The determination of what, if any, lesser offense to submit to the jury lies within the sound discretion of the trial court, but where the evidence warrants an instruction, the trial court must give it.

Bellcourt v. State, 390 N.W.2d 269, 273 (Minn. 1986) (citations omitted). The instruction is warranted if

the evidence would reasonably support a conviction of the lesser degree and at the same time is such that a finding of not guilty of the greater offense would be justified.

State v. Leinweber, 303 Minn. 414, 422, 228 N.W.2d 120, 125-26 (1975). "[P]roof of the elements which differentiate the two crimes must be sufficiently in dispute" so the jurors can make a distinction. State v. Adams, 295 N.W.2d 527, 532 (Minn. 1980).

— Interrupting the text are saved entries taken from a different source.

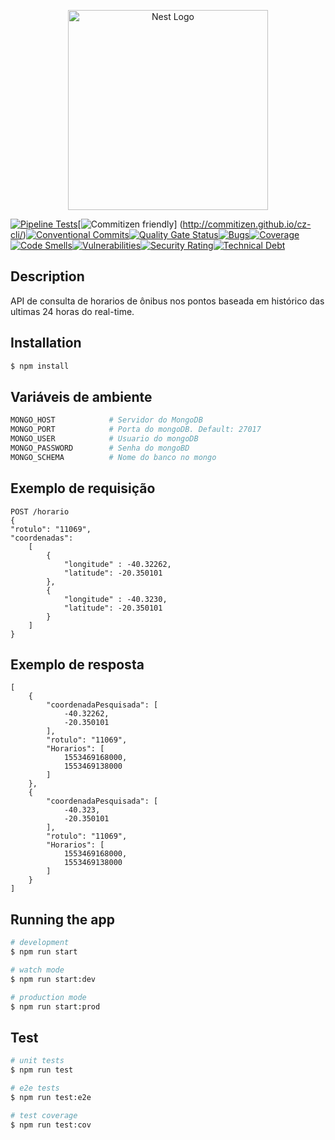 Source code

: <p align="center">
  <a href="http://nestjs.com/" target="blank"><img src="https://nestjs.com/img/logo_text.svg" width="320" alt="Nest Logo" /></a>
</p>

[![Pipeline Tests](https://gitlab.es.gov.br/espm/Transcol-Online/Realtime/horario-no-ponto-API/badges/master/build.svg)](https://gitlab.es.gov.br/espm/Transcol-Online/Realtime/horario-no-ponto-API/pipelines)[![Commitizen friendly](https://img.shields.io/badge/commitizen-friendly-brightgreen.svg)] (http://commitizen.github.io/cz-cli/)[![Conventional Commits](https://img.shields.io/badge/Conventional%20Commits-1.0.0-yellow.svg)](https://conventionalcommits.org)[![Quality Gate Status](http://sonar.10.243.9.16.xip.io/api/project_badges/measure?project=horario-no-ponto-api&metric=alert_status)](http://sonar.10.243.9.16.xip.io/dashboard?id=horario-no-ponto-api)[![Bugs](http://sonar.10.243.9.16.xip.io/api/project_badges/measure?project=horario-no-ponto-api&metric=bugs)](http://sonar.10.243.9.16.xip.io/dashboard?id=horario-no-ponto-api)[![Coverage](http://sonar.10.243.9.16.xip.io/api/project_badges/measure?project=horario-no-ponto-api&metric=coverage)](http://sonar.10.243.9.16.xip.io/dashboard?id=horario-no-ponto-api)[![Code Smells](http://sonar.10.243.9.16.xip.io/api/project_badges/measure?project=horario-no-ponto-api&metric=code_smells)](http://sonar.10.243.9.16.xip.io/dashboard?id=horario-no-ponto-api)[![Vulnerabilities](http://sonar.10.243.9.16.xip.io/api/project_badges/measure?project=horario-no-ponto-api&metric=vulnerabilities)](http://sonar.10.243.9.16.xip.io/dashboard?id=horario-no-ponto-api)[![Security Rating](http://sonar.10.243.9.16.xip.io/api/project_badges/measure?project=horario-no-ponto-api&metric=security_rating)](http://sonar.10.243.9.16.xip.io/dashboard?id=horario-no-ponto-api)[![Technical Debt](http://sonar.10.243.9.16.xip.io/api/project_badges/measure?project=horario-no-ponto-api&metric=sqale_index)](http://sonar.10.243.9.16.xip.io/dashboard?id=horario-no-ponto-api)
## Description

API de consulta de horarios de ônibus nos pontos baseada em histórico das ultimas 24 horas do real-time.

## Installation

```bash
$ npm install
```

## Variáveis de ambiente
```bash
MONGO_HOST            # Servidor do MongoDB
MONGO_PORT            # Porta do mongoDB. Default: 27017
MONGO_USER            # Usuario do mongoDB
MONGO_PASSWORD        # Senha do mongoBD
MONGO_SCHEMA          # Nome do banco no mongo
```

## Exemplo de requisição
```
POST /horario
{
"rotulo": "11069",
"coordenadas": 
	[
		{
			"longitude"	: -40.32262,
			"latitude": -20.350101
		},
		{
			"longitude"	: -40.3230,
			"latitude": -20.350101
		}
	]
}
```

## Exemplo de resposta
```
[
    {
        "coordenadaPesquisada": [
            -40.32262,
            -20.350101
        ],
        "rotulo": "11069",
        "Horarios": [
            1553469168000,
            1553469138000
        ]
    },
    {
        "coordenadaPesquisada": [
            -40.323,
            -20.350101
        ],
        "rotulo": "11069",
        "Horarios": [
            1553469168000,
            1553469138000
        ]
    }
]
```


## Running the app

```bash
# development
$ npm run start

# watch mode
$ npm run start:dev

# production mode
$ npm run start:prod
```

## Test

```bash
# unit tests
$ npm run test

# e2e tests
$ npm run test:e2e

# test coverage
$ npm run test:cov
```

Appellant argues that the district court abused its discretion by refusing to give an instruction on the lesser-included offense of simple possession under Minn. Stat. § 152.025, subd. 2(1) (1996). He argues that there was a rational basis for acquitting on the greater charge of possession with intent to sell under section 152.022, subd. 1(3) (1996), and convicting on the lesser charge of simple possession. Appellant therefore contends that under United States v. Gaudin, 515 U.S. 506, 115 S. Ct. 2310 (1995), his right to a jury trial was violated because the court took away the factfinding role of the jury. Appellant claims that under Dale v. State, 535 N.W.2d 619, 624 (Minn. 1995), and State v. McKenzie, 532 N.W.2d 210, 223 (Minn. 1995), jurors are free to accept or disbelieve any testimony and should have been free to decide whether appellant possessed the methamphetamine with intent to sell.

Appellant's argument is misplaced. First, Gaudin, Dale, and McKenzie are distinguishable because they do not concern lesser included offenses. See Gaudin, 515 U.S. at 506, 115 S. Ct. at 2311-12 (whether refusal to submit the issue of the essential element of materiality to the jury was unconstitutional); Dale, 535 N.W.2d at 624 (sufficiency of evidence to sustain first degree criminal sexual conduct conviction); McKenzie, 532 N.W.2d at 223 (sufficiency of the evidence to support a first-degree murder conviction).

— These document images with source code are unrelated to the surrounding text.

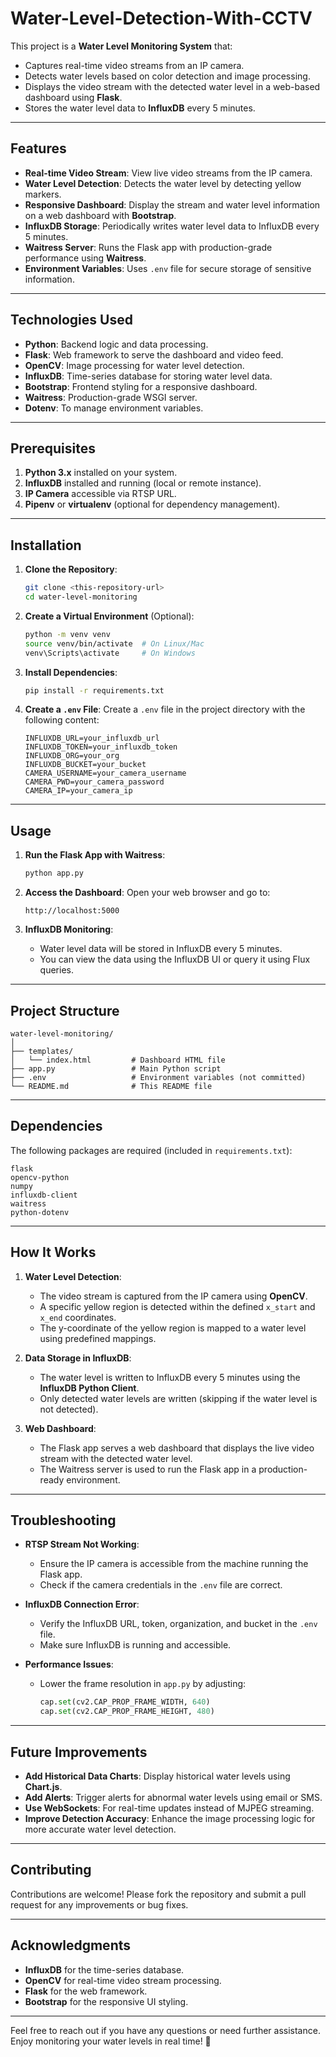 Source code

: # Water-Level-Detection-With-CCTV

This project is a **Water Level Monitoring System** that:
- Captures real-time video streams from an IP camera.
- Detects water levels based on color detection and image processing.
- Displays the video stream with the detected water level in a web-based dashboard using **Flask**.
- Stores the water level data to **InfluxDB** every 5 minutes.

---

## Features

- **Real-time Video Stream**: View live video streams from the IP camera.
- **Water Level Detection**: Detects the water level by detecting yellow markers.
- **Responsive Dashboard**: Display the stream and water level information on a web dashboard with **Bootstrap**.
- **InfluxDB Storage**: Periodically writes water level data to InfluxDB every 5 minutes.
- **Waitress Server**: Runs the Flask app with production-grade performance using **Waitress**.
- **Environment Variables**: Uses `.env` file for secure storage of sensitive information.

---

## Technologies Used

- **Python**: Backend logic and data processing.
- **Flask**: Web framework to serve the dashboard and video feed.
- **OpenCV**: Image processing for water level detection.
- **InfluxDB**: Time-series database for storing water level data.
- **Bootstrap**: Frontend styling for a responsive dashboard.
- **Waitress**: Production-grade WSGI server.
- **Dotenv**: To manage environment variables.

---

## Prerequisites

1. **Python 3.x** installed on your system.
2. **InfluxDB** installed and running (local or remote instance).
3. **IP Camera** accessible via RTSP URL.
4. **Pipenv** or **virtualenv** (optional for dependency management).

---

## Installation

1. **Clone the Repository**:
   ```bash
   git clone <this-repository-url>
   cd water-level-monitoring
   ```

2. **Create a Virtual Environment** (Optional):
   ```bash
   python -m venv venv
   source venv/bin/activate  # On Linux/Mac
   venv\Scripts\activate     # On Windows
   ```

3. **Install Dependencies**:
   ```bash
   pip install -r requirements.txt
   ```

4. **Create a `.env` File**:
   Create a `.env` file in the project directory with the following content:

   ```plaintext
   INFLUXDB_URL=your_influxdb_url
   INFLUXDB_TOKEN=your_influxdb_token
   INFLUXDB_ORG=your_org
   INFLUXDB_BUCKET=your_bucket
   CAMERA_USERNAME=your_camera_username
   CAMERA_PWD=your_camera_password
   CAMERA_IP=your_camera_ip
   ```

---

## Usage

1. **Run the Flask App with Waitress**:
   ```bash
   python app.py
   ```

2. **Access the Dashboard**:
   Open your web browser and go to:
   ```
   http://localhost:5000
   ```

3. **InfluxDB Monitoring**:
   - Water level data will be stored in InfluxDB every 5 minutes.
   - You can view the data using the InfluxDB UI or query it using Flux queries.

---

## Project Structure

```
water-level-monitoring/
│
├── templates/
│   └── index.html         # Dashboard HTML file
├── app.py                 # Main Python script
├── .env                   # Environment variables (not committed)
└── README.md              # This README file
```

---

## Dependencies

The following packages are required (included in `requirements.txt`):

```plaintext
flask
opencv-python
numpy
influxdb-client
waitress
python-dotenv
```

---

## How It Works

1. **Water Level Detection**:
   - The video stream is captured from the IP camera using **OpenCV**.
   - A specific yellow region is detected within the defined `x_start` and `x_end` coordinates.
   - The y-coordinate of the yellow region is mapped to a water level using predefined mappings.

2. **Data Storage in InfluxDB**:
   - The water level is written to InfluxDB every 5 minutes using the **InfluxDB Python Client**.
   - Only detected water levels are written (skipping if the water level is not detected).

3. **Web Dashboard**:
   - The Flask app serves a web dashboard that displays the live video stream with the detected water level.
   - The Waitress server is used to run the Flask app in a production-ready environment.

---

## Troubleshooting

- **RTSP Stream Not Working**:
  - Ensure the IP camera is accessible from the machine running the Flask app.
  - Check if the camera credentials in the `.env` file are correct.

- **InfluxDB Connection Error**:
  - Verify the InfluxDB URL, token, organization, and bucket in the `.env` file.
  - Make sure InfluxDB is running and accessible.

- **Performance Issues**:
  - Lower the frame resolution in `app.py` by adjusting:
    ```python
    cap.set(cv2.CAP_PROP_FRAME_WIDTH, 640)
    cap.set(cv2.CAP_PROP_FRAME_HEIGHT, 480)
    ```

---

## Future Improvements

- **Add Historical Data Charts**: Display historical water levels using **Chart.js**.
- **Add Alerts**: Trigger alerts for abnormal water levels using email or SMS.
- **Use WebSockets**: For real-time updates instead of MJPEG streaming.
- **Improve Detection Accuracy**: Enhance the image processing logic for more accurate water level detection.

---

## Contributing

Contributions are welcome! Please fork the repository and submit a pull request for any improvements or bug fixes.

---

## Acknowledgments

- **InfluxDB** for the time-series database.
- **OpenCV** for real-time video stream processing.
- **Flask** for the web framework.
- **Bootstrap** for the responsive UI styling.

---

Feel free to reach out if you have any questions or need further assistance. Enjoy monitoring your water levels in real time! 🚀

Second, appellant's argument is unsound because the district court did not make a factual finding that appellant possessed methamphetamine with intent to sell. The court only instructed the jury on possession with intent to sell; the jury was free to find that there was no intent to sell, regardless of the absence of an instruction on the lesser included offense of fifth-degree possession.[1]

Finally, we review a district court's decision to grant or deny a lesser included offense under an abuse of discretion standard. Bellcourt, 390 N.W.2d at 273. Appellant argues in his pro se supplemental brief that the district court abused its discretion and denied him a fair trial by not including an instruction on mere possession. The district court, however, reasoned that if appellant did not possess the drugs for personal use, he must have possessed them to sell. This was based on police testimony that the amounts of the drugs and evidence found at appellant's home were consistent with an individual who sold drugs and testimony from appellant's witnesses--a friend, girlfriend, and brother--that appellant did not use drugs.

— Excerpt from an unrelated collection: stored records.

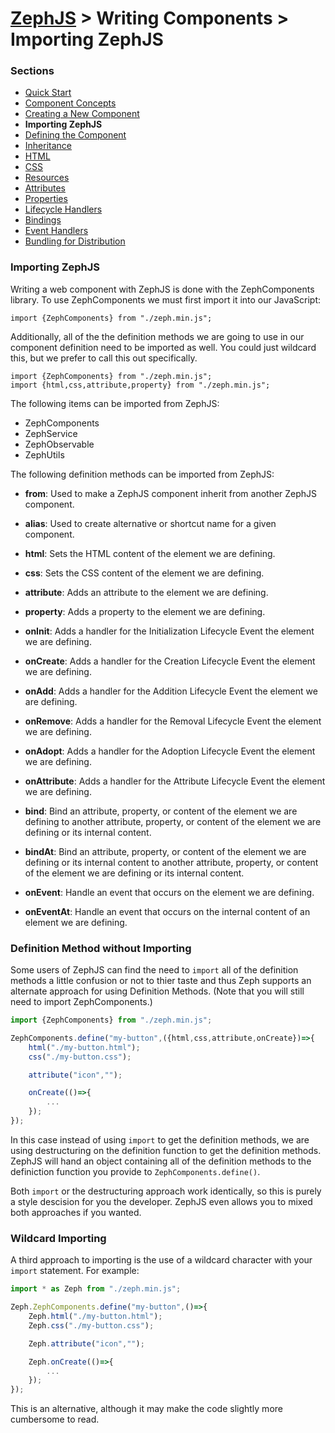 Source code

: # [ZephJS](../README.md) > Writing Components > Importing ZephJS

### Sections

- [Quick Start](./ComponentQuickStart.md)
- [Component Concepts](./ComponentConcepts.md)
- [Creating a New Component](./docs/ComponentCreation.md)
- **Importing ZephJS**
- [Defining the Component](./ComponentDefinition.md)
- [Inheritance](./ComponentInheritance.md)
- [HTML](./ComponentMarkup.md)
- [CSS](./ComponentStyling.md)
- [Resources](./ComponentResources.md)
- [Attributes](./ComponentAttributes.md)
- [Properties](./ComponentProperties.md)
- [Lifecycle Handlers](./ComponentLifecycleHandlers.md)
- [Bindings](./ComponentBindings.md)
- [Event Handlers](./ComponentEvents.md)
- [Bundling for Distribution](./docs/ComponentBundling.md)

### Importing ZephJS

Writing a web component with ZephJS is done with the ZephComponents library.  To use ZephComponents we must first import it into our JavaScript:

```
import {ZephComponents} from "./zeph.min.js";
```

Additionally, all of the the definition methods we are going to use in our component definition need to be imported as well.  You could just wildcard this, but we prefer to call this out specifically.

```
import {ZephComponents} from "./zeph.min.js";
import {html,css,attribute,property} from "./zeph.min.js";
```

The following items can be imported from ZephJS:

 - ZephComponents
 - ZephService
 - ZephObservable
 - ZephUtils

The following definition methods can be imported from ZephJS:

 - **from**: Used to make a ZephJS component inherit from another ZephJS component.

 - **alias**: Used to create alternative or shortcut name for a given component.

 - **html**: Sets the HTML content of the element we are defining.

 - **css**: Sets the CSS content of the element we are defining.

 - **attribute**: Adds an attribute to the element we are defining.

 - **property**: Adds a property to the element we are defining.

 - **onInit**: Adds a handler for the Initialization Lifecycle Event the element we are defining.

 - **onCreate**: Adds a handler for the Creation Lifecycle Event the element we are defining.

 - **onAdd**: Adds a handler for the Addition Lifecycle Event the element we are defining.

 - **onRemove**: Adds a handler for the Removal Lifecycle Event the element we are defining.

 - **onAdopt**: Adds a handler for the Adoption Lifecycle Event the element we are defining.

 - **onAttribute**: Adds a handler for the Attribute Lifecycle Event the element we are defining.

 - **bind**: Bind an attribute, property, or content of the element we are defining to another attribute, property, or content of the element we are defining or its internal content.

 - **bindAt**: Bind an attribute, property, or content of the element we are defining or its internal content to another attribute, property, or content of the element we are defining or its internal content.

 - **onEvent**: Handle an event that occurs on the element we are defining.

 - **onEventAt**: Handle an event that occurs on the internal content of an element we are defining.

### Definition Method without Importing

Some users of ZephJS can find the need to `import` all of the definition methods a little confusion or not to thier taste and thus Zeph supports an alternate approach for using Definition Methods. (Note that you will still need to import ZephComponents.)

```javascript
import {ZephComponents} from "./zeph.min.js";

ZephComponents.define("my-button",({html,css,attribute,onCreate})=>{
	html("./my-button.html");
	css("./my-button.css");

	attribute("icon","");

	onCreate(()=>{
		...
	});
});
```

In this case instead of using `import` to get the definition methods, we are using destructuring on the definition function to get the definition methods. ZephJS will hand an object containing all of the definition methods to the definiction function you provide to `ZephComponents.define()`.

Both `import` or the destructuring approach work identically, so this is purely a style descision for you the developer. ZephJS even allows you to mixed both approaches if you wanted.

### Wildcard Importing

A third approach to importing is the use of a wildcard character with your `import` statement.  For example:

```javascript
import * as Zeph from "./zeph.min.js";

Zeph.ZephComponents.define("my-button",()=>{
	Zeph.html("./my-button.html");
	Zeph.css("./my-button.css");

	Zeph.attribute("icon","");

	Zeph.onCreate(()=>{
		...
	});
});
```

This is an alternative, although it may make the code slightly more cumbersome to read.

Although we may have handled the matter differently, because there was a rational basis for the district court to find that it was unreasonable to give a jury instruction on the lesser included offense of possession, we conclude that the district court did not abuse its discretion. See State v. Gerring, 378 N.W.2d 94, 97 (Minn. App. 1985) (affirming district court where it refused to give an instruction on a lesser included offense because it found no probative evidence to show any offense other than criminal sexual conduct in the first degree).


[1] Appellant argues that the jury's written question of whether the appellant was considered by law to be in possession with intent to sell conclusively shows the court's usurpation of the jury's factfinding role. Appellant further argues in his pro se supplemental brief that the court abused its discretion because it determined intent. We disagree. The jury was free to find that appellant did or did not possess with intent to sell.